Review of Deep Thinking, by Garry Kasparov

I was a casual club chess player in the 1970's and 1980's. It mattered to me that computers were challenging humans, and I wanted to beat The Machine. I remember when Mohawk College had an open house with access to a mini-computer that played chess, I very much wanted to beat it. I had to line up, but it did win. Once it had bested me, I considered chess to be "solved," and I went on to other challenges. I am grateful to have lived in a time where computers went on to the much more notable heights of beating the best human chess player ever, Garry Kasparov, in the late 1990's. In this book by him, Deep Thinking, he recalls teaming up with a machine and checking the work of chess masters who went before him. Backed up by the powerful chess programs available now, he tells of the mistakes that were routinely made in the analysis, without the help of computers, found in chess books and magazines in the past. You might think that the analysis made in the calm of one's study with no time limits would have made it easier to grasp the best move than players working under time pressure. Not so.

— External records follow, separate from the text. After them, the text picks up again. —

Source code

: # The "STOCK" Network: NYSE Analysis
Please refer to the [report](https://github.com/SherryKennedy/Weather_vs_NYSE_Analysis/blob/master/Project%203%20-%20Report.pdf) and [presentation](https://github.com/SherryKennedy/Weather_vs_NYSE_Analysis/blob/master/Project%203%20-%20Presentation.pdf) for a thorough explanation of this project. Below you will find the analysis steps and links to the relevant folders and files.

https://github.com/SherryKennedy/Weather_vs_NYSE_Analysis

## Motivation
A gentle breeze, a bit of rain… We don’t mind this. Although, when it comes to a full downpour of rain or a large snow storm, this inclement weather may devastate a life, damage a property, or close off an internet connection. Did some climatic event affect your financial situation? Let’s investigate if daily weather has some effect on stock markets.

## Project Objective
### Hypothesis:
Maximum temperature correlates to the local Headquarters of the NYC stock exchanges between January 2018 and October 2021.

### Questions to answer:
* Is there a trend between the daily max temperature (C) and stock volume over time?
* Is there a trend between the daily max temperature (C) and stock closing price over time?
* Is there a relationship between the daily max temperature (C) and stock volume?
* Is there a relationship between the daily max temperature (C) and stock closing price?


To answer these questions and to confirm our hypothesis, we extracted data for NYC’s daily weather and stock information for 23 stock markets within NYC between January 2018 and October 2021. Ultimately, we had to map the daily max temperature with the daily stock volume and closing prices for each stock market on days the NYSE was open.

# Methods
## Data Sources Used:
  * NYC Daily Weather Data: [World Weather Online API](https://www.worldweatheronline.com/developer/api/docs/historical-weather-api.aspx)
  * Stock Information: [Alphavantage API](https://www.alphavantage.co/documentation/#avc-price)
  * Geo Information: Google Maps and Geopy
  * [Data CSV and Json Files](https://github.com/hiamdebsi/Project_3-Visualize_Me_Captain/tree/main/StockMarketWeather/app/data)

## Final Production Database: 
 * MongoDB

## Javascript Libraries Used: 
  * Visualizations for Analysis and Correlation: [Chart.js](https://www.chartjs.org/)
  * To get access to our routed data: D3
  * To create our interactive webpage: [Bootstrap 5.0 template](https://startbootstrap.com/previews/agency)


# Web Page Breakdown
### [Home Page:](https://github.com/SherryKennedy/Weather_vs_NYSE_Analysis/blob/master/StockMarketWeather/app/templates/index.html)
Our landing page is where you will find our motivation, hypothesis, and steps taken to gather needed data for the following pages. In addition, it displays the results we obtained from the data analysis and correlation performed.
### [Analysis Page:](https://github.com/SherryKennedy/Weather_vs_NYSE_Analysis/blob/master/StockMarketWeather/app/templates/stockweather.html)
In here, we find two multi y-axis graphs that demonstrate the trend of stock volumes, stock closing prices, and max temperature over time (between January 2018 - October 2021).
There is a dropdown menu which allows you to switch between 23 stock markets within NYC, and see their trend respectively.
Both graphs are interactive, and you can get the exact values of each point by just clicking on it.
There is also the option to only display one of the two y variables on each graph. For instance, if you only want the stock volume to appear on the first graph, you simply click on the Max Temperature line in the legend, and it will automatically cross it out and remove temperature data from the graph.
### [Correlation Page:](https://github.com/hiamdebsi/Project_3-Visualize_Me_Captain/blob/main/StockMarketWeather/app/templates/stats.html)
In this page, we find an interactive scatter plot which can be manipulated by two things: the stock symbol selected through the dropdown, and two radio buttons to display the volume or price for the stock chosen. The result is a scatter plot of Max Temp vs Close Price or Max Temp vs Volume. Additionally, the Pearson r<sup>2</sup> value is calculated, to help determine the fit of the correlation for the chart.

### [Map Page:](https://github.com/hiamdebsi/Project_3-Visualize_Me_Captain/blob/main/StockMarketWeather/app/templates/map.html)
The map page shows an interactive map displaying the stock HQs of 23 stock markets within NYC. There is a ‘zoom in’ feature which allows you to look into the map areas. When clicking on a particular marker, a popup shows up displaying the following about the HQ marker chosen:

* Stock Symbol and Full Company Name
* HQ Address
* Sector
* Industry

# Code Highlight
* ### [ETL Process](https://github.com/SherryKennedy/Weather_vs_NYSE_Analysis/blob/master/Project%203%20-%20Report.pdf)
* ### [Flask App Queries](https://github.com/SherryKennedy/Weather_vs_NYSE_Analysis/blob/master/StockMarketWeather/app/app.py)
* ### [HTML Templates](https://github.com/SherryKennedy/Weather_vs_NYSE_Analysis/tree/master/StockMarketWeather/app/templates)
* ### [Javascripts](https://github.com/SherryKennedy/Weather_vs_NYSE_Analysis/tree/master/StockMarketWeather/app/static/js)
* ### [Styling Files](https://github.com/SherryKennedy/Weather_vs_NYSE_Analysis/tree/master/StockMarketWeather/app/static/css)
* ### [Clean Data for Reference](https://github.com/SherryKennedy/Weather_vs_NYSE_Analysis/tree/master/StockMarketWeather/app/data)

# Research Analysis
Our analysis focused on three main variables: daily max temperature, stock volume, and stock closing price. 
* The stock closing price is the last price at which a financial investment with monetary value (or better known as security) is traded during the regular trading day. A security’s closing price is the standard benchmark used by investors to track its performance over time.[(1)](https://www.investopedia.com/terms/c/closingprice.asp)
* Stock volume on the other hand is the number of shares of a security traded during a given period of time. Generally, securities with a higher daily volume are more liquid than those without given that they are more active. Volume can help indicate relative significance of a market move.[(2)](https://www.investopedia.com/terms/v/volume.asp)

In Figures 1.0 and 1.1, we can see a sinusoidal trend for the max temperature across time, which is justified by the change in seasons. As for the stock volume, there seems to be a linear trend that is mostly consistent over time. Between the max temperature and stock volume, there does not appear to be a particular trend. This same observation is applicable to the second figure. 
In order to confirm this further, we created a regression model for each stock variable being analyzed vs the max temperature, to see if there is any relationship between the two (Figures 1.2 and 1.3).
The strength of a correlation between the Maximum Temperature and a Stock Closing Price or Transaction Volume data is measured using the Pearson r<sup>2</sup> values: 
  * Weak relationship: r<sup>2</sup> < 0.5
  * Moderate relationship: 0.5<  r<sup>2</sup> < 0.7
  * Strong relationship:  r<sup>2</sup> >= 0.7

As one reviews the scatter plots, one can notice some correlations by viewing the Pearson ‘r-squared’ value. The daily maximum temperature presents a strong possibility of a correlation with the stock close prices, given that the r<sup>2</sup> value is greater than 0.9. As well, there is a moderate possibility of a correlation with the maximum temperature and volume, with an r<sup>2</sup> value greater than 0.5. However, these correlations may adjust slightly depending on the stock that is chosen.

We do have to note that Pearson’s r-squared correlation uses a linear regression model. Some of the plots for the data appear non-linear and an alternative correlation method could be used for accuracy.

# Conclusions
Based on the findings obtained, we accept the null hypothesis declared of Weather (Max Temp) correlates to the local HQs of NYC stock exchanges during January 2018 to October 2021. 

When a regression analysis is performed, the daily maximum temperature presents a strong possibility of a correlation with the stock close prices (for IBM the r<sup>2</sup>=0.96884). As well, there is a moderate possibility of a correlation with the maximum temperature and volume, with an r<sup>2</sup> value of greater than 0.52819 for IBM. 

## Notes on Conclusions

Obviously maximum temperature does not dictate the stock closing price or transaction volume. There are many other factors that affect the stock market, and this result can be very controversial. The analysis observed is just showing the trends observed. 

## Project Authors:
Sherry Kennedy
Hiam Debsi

"Hindsight is 20/20, is it not? But one of my first discoveries was that when it comes to chess analysis in the pre-computer age, hindsight was badly in need of bifocals. Paradoxically, when other top players wrote about games in magazines and newspaper columns they often made more mistakes in their commentary than the players had made at the board. Even when the players themselves published analyses of their own games they were often less accurate than when they were playing the game. Strong moves were called errors, weak moves were praised. It was not only a few cases of journalists who were lousy players failing to comprehend the genius of the champions, or everyone missing a spectacular move that I could easily find with the help of an engine, although that did happen regularly. The biggest problem was that even the players would fall into the trap of seeing each game of chess as a story, a coherent narrative with a beginning and a middle and a finish, with a few twists and turns along the way." (Deep Thinking, pp. 137-138)



How often is such a flawless retrospective accounting possible in any field of human knowledge? How natural it is for us to make up stories about what we only partially grasp. It may well be that someday the works of philosophers, policy makers and lawmakers will be just as easily and clearly refuted by some similar partnership between human and machine, I don't know, but the observations of Kasparov are very illuminating as a sort of autopsy of human attainment in this realm of intellectual endeavour. How foolish we are to put entire reliance on human expertise, which is oh, so fallible!

At one point in the book, Kasparov tells an anecdote about Bobby Fischer, the American chess prodigy of the 1960's and 1970's. "An eager fan fan pressed him after a difficult win. "Nice game, Bobby!" Fischer answered, "How would you know?" (Deep Thinking, p. 92) A bit rude, but that is just it, we can only understand what is on our own level, and anything above that is a mystery, a frightening mystery. Kasparov, in partnership with modern chess algorithms, is reflective about the lessons that can and cannot be derived from past ignorance and errors for the future.

"I took two lessons away from this discovery. The first is that we often do our best thinking under pressure. Our senses are heightened and our intuition is activated in a way that is unique to stress and competition. I would still rather have fifteen minutes on my clock than fifteen seconds to make a critical move, but the fact remains that our minds can perform remarkable feats under duress. We often do not realize how powerful our intuitive abilities are until we have no choice but to rely on them.

"The second lesson was that everyone loves a good story, even if it flies in the face of objective analysis. We love it when the most annoying character in the movie finally gets what he deserves. We root for underdogs, cringe at a hero's downfall, and sympathize with the unlucky victim of the Fates. All these tropes are in play in a chess game, just as they are in an election or the rise and fall of a business, and they feed the powerful cognitive fallacy of seeking a narrative where often none exists."

"Computer analysis exploded this lazy tradition of analyzing chess games as if they were fairy tales. Engines don't care about story. They expose the reality that the only story in a chess game is each individual move, weak or strong. This isn't nearly as fun or interesting as the narrative method, but it's the truth, and not just in chess. The human need to understand things as a story instead of as a series of discrete events can lead to many flawed conclusions. We are easily drawn away from the data by a nice anecdote that fits our preconceived notions or that fulfills one of the popular tropes. This is how urban legends propagate so efficiently; the best ones tell us something we really want to believe is true. I'm certainly not immune to this tendency myself, and it's impossible to overcome all our intellectual biases. But becoming aware of them is a good first step, and one of the many benefits of human-machine collaboration is helping us overcome lazy cognitive habits."